ランディングネットは大きめのひょうたん型で折りたためない1本枠が壊れにくくて良い。細長いサメはとにかく入れずらいのでコツがいる、2人1組で竿を持つ人は下がってタモの人の指示で操作するのが良い。竿を持つ人が前に出ると必然的に竿が前に出てしまうのでタモに入れ辛い。サメの頭が少しでもタモに入ったらテンションを一気に緩める、そうするとサメの方から入ってくれるので後はタイミングを見計らってタモを上げれば御用。チームワークが大切な作業で取り込みはこの釣りで一番奥難しい所、慣れれば1人でも取り込める。ギャフは魚を傷付けるのでリリース前提の場合はお勧めしない。
※東京湾沿岸に接する都県では漁業調整規則法により原則ギャフの使用は禁じられている。
ドチザメの口にはかなり鋭い歯があるのでプライヤーで針を外し釣り上げた後もかなり暴れるので要注意。エイが釣れた場合、尻尾には強力な毒針があるので要注意、特に大物見物に来た”ギャラリーや子ども”には絶対に気を付けること。

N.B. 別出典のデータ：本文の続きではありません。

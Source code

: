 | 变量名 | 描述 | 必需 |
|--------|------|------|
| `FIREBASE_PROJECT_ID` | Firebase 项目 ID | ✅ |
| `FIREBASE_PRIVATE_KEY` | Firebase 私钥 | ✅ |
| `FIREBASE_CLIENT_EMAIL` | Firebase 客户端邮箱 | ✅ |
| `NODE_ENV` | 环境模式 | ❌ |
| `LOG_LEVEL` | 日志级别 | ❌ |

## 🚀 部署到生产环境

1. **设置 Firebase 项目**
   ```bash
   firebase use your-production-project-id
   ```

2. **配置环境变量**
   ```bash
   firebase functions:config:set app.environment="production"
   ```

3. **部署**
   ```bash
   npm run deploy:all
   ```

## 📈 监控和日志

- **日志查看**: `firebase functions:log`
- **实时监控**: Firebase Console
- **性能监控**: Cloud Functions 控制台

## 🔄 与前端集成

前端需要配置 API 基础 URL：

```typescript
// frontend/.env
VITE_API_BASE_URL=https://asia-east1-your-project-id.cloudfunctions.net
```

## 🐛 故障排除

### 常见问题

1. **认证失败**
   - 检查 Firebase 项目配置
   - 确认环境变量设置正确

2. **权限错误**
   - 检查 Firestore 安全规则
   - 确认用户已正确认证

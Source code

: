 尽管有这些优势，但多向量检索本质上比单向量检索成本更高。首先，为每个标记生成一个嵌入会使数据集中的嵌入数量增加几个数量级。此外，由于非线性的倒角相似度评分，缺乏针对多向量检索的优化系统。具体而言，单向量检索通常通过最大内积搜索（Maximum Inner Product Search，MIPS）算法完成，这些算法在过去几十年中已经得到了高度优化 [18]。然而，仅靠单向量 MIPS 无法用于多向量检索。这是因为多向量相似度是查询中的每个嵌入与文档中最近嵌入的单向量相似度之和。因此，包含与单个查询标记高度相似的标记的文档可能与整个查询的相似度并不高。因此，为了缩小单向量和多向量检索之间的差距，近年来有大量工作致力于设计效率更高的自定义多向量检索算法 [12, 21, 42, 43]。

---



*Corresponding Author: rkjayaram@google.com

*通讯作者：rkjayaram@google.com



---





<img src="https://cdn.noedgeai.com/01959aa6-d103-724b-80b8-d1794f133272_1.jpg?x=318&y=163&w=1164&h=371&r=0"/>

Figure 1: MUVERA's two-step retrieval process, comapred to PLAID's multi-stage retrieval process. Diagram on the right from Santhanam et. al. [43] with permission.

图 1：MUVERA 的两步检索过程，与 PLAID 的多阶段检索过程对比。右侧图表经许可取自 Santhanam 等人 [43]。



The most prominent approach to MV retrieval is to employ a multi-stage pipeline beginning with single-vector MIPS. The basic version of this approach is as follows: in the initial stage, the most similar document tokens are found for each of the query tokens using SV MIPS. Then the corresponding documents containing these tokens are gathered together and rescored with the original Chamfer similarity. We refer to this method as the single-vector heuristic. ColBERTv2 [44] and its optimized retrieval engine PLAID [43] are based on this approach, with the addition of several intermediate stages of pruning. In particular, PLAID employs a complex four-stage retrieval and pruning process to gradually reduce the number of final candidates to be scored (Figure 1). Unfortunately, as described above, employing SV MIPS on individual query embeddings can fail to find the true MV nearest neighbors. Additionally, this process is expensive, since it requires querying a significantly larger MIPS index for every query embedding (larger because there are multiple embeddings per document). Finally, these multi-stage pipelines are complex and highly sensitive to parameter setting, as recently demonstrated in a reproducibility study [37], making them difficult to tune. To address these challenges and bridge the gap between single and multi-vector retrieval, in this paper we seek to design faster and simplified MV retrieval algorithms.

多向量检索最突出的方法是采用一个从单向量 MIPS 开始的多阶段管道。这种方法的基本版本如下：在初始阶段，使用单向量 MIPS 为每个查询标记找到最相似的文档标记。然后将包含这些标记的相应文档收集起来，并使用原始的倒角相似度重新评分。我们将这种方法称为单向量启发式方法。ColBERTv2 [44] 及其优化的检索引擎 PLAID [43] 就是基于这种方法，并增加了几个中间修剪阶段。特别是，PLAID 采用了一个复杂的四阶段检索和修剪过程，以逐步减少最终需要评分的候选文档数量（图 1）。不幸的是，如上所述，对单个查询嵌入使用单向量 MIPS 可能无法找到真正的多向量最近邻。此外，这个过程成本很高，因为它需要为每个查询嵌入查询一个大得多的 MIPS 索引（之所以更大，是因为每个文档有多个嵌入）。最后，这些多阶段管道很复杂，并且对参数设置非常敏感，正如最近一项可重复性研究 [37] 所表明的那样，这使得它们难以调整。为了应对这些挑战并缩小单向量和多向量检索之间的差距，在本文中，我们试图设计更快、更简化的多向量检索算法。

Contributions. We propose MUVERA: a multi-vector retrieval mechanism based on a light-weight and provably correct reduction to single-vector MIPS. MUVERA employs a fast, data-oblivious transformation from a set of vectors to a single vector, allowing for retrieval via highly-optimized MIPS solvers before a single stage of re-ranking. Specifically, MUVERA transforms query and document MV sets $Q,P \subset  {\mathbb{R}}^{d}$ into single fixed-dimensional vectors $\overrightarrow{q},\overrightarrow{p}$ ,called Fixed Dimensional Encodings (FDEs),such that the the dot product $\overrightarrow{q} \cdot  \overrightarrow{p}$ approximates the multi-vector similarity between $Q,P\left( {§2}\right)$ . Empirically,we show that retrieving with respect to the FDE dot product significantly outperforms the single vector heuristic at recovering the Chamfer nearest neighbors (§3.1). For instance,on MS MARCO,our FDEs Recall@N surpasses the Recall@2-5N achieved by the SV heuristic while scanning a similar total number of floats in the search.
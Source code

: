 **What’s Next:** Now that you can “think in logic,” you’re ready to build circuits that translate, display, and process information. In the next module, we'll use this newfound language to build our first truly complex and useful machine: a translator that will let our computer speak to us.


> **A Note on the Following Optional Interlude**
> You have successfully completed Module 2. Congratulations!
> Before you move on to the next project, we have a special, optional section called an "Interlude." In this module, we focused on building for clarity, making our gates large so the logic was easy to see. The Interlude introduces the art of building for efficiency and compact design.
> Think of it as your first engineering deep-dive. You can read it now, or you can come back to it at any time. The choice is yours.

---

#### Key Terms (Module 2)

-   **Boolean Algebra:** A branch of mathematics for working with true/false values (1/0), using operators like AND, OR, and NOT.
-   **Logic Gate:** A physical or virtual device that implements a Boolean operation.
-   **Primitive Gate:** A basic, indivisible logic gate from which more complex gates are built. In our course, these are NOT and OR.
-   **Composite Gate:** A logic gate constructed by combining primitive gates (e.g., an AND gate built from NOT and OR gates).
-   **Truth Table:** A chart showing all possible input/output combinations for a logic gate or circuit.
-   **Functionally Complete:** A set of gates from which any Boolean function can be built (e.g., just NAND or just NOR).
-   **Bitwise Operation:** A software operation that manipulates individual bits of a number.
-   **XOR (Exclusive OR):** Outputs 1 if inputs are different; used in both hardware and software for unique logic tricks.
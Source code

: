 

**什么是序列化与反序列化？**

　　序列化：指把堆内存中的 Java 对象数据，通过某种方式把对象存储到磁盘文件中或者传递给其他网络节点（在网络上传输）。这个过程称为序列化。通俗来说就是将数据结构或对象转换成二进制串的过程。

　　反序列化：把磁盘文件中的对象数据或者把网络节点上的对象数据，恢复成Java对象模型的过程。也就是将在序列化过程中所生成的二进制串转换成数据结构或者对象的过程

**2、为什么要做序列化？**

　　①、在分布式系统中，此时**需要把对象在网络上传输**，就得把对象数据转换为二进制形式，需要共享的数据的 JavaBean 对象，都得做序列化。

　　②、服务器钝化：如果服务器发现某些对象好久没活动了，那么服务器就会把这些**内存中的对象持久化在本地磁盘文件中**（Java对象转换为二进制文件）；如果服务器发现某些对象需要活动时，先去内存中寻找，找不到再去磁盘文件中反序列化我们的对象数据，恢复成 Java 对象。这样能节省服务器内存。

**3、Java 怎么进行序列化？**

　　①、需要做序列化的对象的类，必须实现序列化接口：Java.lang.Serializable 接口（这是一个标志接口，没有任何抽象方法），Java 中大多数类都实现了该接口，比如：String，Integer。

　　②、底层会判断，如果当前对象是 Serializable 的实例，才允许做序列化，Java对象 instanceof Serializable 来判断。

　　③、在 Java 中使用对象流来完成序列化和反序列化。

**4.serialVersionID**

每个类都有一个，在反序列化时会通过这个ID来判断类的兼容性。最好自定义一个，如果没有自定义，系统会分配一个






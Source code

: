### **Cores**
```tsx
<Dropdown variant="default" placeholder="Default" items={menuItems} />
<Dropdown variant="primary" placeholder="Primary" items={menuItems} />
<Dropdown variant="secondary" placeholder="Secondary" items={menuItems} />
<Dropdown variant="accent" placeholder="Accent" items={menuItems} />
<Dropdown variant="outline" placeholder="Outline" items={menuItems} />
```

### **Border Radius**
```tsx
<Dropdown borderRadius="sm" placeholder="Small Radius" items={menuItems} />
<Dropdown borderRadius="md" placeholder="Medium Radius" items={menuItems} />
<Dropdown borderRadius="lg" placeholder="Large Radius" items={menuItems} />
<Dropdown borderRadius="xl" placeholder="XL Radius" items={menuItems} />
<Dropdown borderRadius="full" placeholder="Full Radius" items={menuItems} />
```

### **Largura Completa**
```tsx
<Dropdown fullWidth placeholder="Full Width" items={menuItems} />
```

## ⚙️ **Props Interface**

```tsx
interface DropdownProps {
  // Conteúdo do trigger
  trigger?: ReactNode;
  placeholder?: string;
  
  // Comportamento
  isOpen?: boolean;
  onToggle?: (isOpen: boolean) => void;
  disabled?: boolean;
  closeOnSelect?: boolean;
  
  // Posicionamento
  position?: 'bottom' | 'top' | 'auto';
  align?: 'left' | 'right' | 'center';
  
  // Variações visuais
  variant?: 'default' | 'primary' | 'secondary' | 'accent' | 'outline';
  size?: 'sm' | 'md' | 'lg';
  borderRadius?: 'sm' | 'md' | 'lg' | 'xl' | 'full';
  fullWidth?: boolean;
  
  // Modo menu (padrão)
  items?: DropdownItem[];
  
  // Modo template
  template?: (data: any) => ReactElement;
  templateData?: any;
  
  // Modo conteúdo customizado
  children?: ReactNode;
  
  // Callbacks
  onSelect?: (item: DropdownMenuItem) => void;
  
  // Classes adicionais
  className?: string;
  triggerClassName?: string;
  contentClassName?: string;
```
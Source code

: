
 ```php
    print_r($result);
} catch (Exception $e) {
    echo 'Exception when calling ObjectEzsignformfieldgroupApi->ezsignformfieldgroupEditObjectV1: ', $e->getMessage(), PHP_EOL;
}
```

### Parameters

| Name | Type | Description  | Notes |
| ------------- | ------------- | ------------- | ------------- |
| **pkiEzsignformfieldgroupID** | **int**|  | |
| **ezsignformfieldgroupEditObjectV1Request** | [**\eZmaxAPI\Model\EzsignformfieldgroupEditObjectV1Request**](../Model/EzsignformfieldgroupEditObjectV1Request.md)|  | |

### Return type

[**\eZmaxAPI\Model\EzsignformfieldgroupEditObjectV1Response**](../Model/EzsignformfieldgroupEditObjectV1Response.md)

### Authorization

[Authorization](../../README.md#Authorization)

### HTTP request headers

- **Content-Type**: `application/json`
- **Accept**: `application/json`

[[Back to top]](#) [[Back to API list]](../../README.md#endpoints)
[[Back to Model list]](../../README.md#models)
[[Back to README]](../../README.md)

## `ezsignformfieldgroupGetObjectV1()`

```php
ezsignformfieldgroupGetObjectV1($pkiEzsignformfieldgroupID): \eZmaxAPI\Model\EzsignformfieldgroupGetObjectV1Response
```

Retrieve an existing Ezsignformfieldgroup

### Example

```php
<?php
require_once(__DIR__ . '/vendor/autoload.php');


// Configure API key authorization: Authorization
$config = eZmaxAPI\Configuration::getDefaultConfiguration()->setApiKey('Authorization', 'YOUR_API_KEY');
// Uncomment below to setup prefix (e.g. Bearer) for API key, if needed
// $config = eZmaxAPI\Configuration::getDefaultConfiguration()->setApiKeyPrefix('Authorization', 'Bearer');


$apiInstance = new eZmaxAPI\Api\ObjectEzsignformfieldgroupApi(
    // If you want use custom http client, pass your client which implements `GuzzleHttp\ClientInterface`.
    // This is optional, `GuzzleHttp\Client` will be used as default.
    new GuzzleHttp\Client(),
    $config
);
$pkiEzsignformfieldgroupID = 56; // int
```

万が一刺された時は火傷しない程度のお湯(50℃位)で患部を温めると症状が和らぐ、冷やすと逆効果なので注意。その後は即急に病院へ。
これは貝の仕業。餌替えを怠るとこうなる。
~最後に~
普段ターゲットにされることはまず無い魚だが、サメやエイは海外では立派なゲームフィッシュ。
その中でもベイシャークは港や堤防、都会の海にも多く生息していてお手軽に狙える大物、今後発展の可能性が十分にあるゲームフィッシュと言える。
この釣りが少しでも多くの人に知られ、1人でもやってみようと思う人が居れば幸いだ。